:: Required action ::
Will you write out all the entries below exactly?

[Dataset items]
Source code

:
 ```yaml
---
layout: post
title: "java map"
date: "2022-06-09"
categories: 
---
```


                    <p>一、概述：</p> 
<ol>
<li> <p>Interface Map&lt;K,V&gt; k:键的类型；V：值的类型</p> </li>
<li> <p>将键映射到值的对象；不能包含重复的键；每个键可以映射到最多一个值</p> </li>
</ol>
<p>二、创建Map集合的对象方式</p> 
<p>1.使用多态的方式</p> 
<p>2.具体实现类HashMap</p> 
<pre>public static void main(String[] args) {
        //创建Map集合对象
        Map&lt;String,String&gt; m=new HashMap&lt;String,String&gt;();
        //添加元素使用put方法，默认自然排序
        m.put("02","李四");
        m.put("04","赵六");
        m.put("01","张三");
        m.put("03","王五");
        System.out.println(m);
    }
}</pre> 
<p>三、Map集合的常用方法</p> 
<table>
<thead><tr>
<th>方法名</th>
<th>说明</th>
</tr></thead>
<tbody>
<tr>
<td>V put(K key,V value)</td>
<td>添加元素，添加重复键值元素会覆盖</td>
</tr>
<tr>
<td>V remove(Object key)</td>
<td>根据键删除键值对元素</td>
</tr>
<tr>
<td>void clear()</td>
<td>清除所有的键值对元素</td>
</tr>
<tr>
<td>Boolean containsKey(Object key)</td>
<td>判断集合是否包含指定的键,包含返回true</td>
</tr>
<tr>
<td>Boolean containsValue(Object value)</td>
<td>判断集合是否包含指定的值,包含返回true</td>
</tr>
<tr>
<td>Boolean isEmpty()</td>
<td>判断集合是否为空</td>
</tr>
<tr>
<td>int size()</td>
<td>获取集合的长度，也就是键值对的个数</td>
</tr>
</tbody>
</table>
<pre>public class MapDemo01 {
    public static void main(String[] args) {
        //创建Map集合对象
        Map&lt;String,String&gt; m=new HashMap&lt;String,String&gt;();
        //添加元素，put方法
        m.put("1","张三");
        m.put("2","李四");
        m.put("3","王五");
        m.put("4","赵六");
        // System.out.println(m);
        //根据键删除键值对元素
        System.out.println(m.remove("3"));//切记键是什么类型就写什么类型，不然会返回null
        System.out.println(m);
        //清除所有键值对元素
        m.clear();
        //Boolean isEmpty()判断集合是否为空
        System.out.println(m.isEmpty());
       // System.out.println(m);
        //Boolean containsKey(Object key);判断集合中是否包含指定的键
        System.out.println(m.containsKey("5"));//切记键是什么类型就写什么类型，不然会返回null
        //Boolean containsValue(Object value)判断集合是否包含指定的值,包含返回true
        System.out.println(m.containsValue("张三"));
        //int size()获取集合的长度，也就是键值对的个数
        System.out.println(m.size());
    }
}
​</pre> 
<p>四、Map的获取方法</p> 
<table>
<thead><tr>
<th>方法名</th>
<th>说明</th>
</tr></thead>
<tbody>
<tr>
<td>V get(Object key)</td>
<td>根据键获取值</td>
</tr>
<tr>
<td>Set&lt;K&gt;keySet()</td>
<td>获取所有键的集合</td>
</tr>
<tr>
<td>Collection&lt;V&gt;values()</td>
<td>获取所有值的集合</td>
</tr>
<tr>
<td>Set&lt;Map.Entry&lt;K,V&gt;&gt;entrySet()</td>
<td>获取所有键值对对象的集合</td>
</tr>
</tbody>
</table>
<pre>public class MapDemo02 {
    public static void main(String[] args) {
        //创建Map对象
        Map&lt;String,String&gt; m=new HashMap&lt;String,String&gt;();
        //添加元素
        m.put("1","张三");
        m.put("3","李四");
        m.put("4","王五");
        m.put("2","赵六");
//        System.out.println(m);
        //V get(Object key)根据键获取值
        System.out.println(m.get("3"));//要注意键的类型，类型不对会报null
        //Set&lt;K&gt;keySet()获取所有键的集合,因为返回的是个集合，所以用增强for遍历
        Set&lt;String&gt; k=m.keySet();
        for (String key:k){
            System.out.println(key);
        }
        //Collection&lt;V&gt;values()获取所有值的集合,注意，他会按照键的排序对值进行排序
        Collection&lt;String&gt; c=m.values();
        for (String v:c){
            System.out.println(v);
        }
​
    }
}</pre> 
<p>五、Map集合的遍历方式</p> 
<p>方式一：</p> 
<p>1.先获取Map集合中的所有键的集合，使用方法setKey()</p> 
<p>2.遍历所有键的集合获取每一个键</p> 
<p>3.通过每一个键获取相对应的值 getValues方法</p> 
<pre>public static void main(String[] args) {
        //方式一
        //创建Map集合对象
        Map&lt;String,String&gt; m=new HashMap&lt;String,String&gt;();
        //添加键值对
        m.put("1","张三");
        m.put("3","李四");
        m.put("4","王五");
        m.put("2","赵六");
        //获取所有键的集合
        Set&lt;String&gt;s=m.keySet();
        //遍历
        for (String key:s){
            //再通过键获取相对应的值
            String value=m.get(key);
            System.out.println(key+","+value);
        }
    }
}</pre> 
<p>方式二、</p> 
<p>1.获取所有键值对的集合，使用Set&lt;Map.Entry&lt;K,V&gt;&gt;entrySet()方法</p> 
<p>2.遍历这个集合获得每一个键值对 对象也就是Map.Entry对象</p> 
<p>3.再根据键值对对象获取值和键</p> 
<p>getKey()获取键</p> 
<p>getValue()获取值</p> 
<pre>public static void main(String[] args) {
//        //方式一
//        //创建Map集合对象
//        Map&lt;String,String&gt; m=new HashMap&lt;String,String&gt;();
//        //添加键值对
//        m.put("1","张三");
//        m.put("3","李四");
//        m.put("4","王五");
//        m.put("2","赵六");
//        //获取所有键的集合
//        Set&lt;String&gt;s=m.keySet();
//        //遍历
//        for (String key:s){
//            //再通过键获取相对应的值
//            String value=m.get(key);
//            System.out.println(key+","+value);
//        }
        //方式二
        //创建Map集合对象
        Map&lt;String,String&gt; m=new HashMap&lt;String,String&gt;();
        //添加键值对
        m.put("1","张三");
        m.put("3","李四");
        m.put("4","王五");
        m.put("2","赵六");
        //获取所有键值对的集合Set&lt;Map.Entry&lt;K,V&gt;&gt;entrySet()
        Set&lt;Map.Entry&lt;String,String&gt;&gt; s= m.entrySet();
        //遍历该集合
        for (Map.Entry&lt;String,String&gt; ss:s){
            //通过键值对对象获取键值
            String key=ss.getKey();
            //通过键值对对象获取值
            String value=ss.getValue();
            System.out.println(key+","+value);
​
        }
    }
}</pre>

:: Answer to the exercise ::
Source code

:
 ```yaml
---
layout: post
title: "java map"
date: "2022-06-09"
categories: 
---
```


                    <p>一、概述：</p> 
<ol>
<li> <p>Interface Map&lt;K,V&gt; k:键的类型；V：值的类型</p> </li>
<li> <p>将键映射到值的对象；不能包含重复的键；每个键可以映射到最多一个值</p> </li>
</ol>
<p>二、创建Map集合的对象方式</p> 
<p>1.使用多态的方式</p> 
<p>2.具体实现类HashMap</p> 
<pre>public static void main(String[] args) {
        //创建Map集合对象
        Map&lt;String,String&gt; m=new HashMap&lt;String,String&gt;();
        //添加元素使用put方法，默认自然排序
        m.put("02","李四");
        m.put("04","赵六");
        m.put("01","张三");
        m.put("03","王五");
        System.out.println(m);
    }
}</pre> 
<p>三、Map集合的常用方法</p> 
<table>
<thead><tr>
<th>方法名</th>
<th>说明</th>
</tr></thead>
<tbody>
<tr>
<td>V put(K key,V value)</td>
<td>添加元素，添加重复键值元素会覆盖</td>
</tr>
<tr>
<td>V remove(Object key)</td>
<td>根据键删除键值对元素</td>
</tr>
<tr>
<td>void clear()</td>
<td>清除所有的键值对元素</td>
</tr>
<tr>
<td>Boolean containsKey(Object key)</td>
<td>判断集合是否包含指定的键,包含返回true</td>
</tr>
<tr>
<td>Boolean containsValue(Object value)</td>
<td>判断集合是否包含指定的值,包含返回true</td>
</tr>
<tr>
<td>Boolean isEmpty()</td>
<td>判断集合是否为空</td>
</tr>
<tr>
<td>int size()</td>
<td>获取集合的长度，也就是键值对的个数</td>
</tr>
</tbody>
</table>
<pre>public class MapDemo01 {
    public static void main(String[] args) {
        //创建Map集合对象
        Map&lt;String,String&gt; m=new HashMap&lt;String,String&gt;();
        //添加元素，put方法
        m.put("1","张三");
        m.put("2","李四");
        m.put("3","王五");
        m.put("4","赵六");
        // System.out.println(m);
        //根据键删除键值对元素
        System.out.println(m.remove("3"));//切记键是什么类型就写什么类型，不然会返回null
        System.out.println(m);
        //清除所有键值对元素
        m.clear();
        //Boolean isEmpty()判断集合是否为空
        System.out.println(m.isEmpty());
       // System.out.println(m);
        //Boolean containsKey(Object key);判断集合中是否包含指定的键
        System.out.println(m.containsKey("5"));//切记键是什么类型就写什么类型，不然会返回null
        //Boolean containsValue(Object value)判断集合是否包含指定的值,包含返回true
        System.out.println(m.containsValue("张三"));
        //int size()获取集合的长度，也就是键值对的个数
        System.out.println(m.size());
    }
}
​</pre> 
<p>四、Map的获取方法</p> 
<table>
<thead><tr>
<th>方法名</th>
<th>说明</th>
</tr></thead>
<tbody>
<tr>
<td>V get(Object key)</td>
<td>根据键获取值</td>
</tr>
<tr>
<td>Set&lt;K&gt;keySet()</td>
<td>获取所有键的集合</td>
</tr>
<tr>
<td>Collection&lt;V&gt;values()</td>
<td>获取所有值的集合</td>
</tr>
<tr>
<td>Set&lt;Map.Entry&lt;K,V&gt;&gt;entrySet()</td>
<td>获取所有键值对对象的集合</td>
</tr>
</tbody>
</table>
<pre>public class MapDemo02 {
    public static void main(String[] args) {
        //创建Map对象
        Map&lt;String,String&gt; m=new HashMap&lt;String,String&gt;();
        //添加元素
        m.put("1","张三");
        m.put("3","李四");
        m.put("4","王五");
        m.put("2","赵六");
//        System.out.println(m);
        //V get(Object key)根据键获取值
        System.out.println(m.get("3"));//要注意键的类型，类型不对会报null
        //Set&lt;K&gt;keySet()获取所有键的集合,因为返回的是个集合，所以用增强for遍历
        Set&lt;String&gt; k=m.keySet();
        for (String key:k){
            System.out.println(key);
        }
        //Collection&lt;V&gt;values()获取所有值的集合,注意，他会按照键的排序对值进行排序
        Collection&lt;String&gt; c=m.values();
        for (String v:c){
            System.out.println(v);
        }
​
    }
}</pre> 
<p>五、Map集合的遍历方式</p> 
<p>方式一：</p> 
<p>1.先获取Map集合中的所有键的集合，使用方法setKey()</p> 
<p>2.遍历所有键的集合获取每一个键</p> 
<p>3.通过每一个键获取相对应的值 getValues方法</p> 
<pre>public static void main(String[] args) {
        //方式一
        //创建Map集合对象
        Map&lt;String,String&gt; m=new HashMap&lt;String,String&gt;();
        //添加键值对
        m.put("1","张三");
        m.put("3","李四");
        m.put("4","王五");
        m.put("2","赵六");
        //获取所有键的集合
        Set&lt;String&gt;s=m.keySet();
        //遍历
        for (String key:s){
            //再通过键获取相对应的值
            String value=m.get(key);
            System.out.println(key+","+value);
        }
    }
}</pre> 
<p>方式二、</p> 
<p>1.获取所有键值对的集合，使用Set&lt;Map.Entry&lt;K,V&gt;&gt;entrySet()方法</p> 
<p>2.遍历这个集合获得每一个键值对 对象也就是Map.Entry对象</p> 
<p>3.再根据键值对对象获取值和键</p> 
<p>getKey()获取键</p> 
<p>getValue()获取值</p> 
<pre>public static void main(String[] args) {
//        //方式一
//        //创建Map集合对象
//        Map&lt;String,String&gt; m=new HashMap&lt;String,String&gt;();
//        //添加键值对
//        m.put("1","张三");
//        m.put("3","李四");
//        m.put("4","王五");
//        m.put("2","赵六");
//        //获取所有键的集合
//        Set&lt;String&gt;s=m.keySet();
//        //遍历
//        for (String key:s){
//            //再通过键获取相对应的值
//            String value=m.get(key);
//            System.out.println(key+","+value);
//        }
        //方式二
        //创建Map集合对象
        Map&lt;String,String&gt; m=new HashMap&lt;String,String&gt;();
        //添加键值对
        m.put("1","张三");
        m.put("3","李四");
        m.put("4","王五");
        m.put("2","赵六");
        //获取所有键值对的集合Set&lt;Map.Entry&lt;K,V&gt;&gt;entrySet()
        Set&lt;Map.Entry&lt;String,String&gt;&gt; s= m.entrySet();
        //遍历该集合
        for (Map.Entry&lt;String,String&gt; ss:s){
            //通过键值对对象获取键值
            String key=ss.getKey();
            //通过键值对对象获取值
            String value=ss.getValue();
            System.out.println(key+","+value);
​
        }
    }
}</pre>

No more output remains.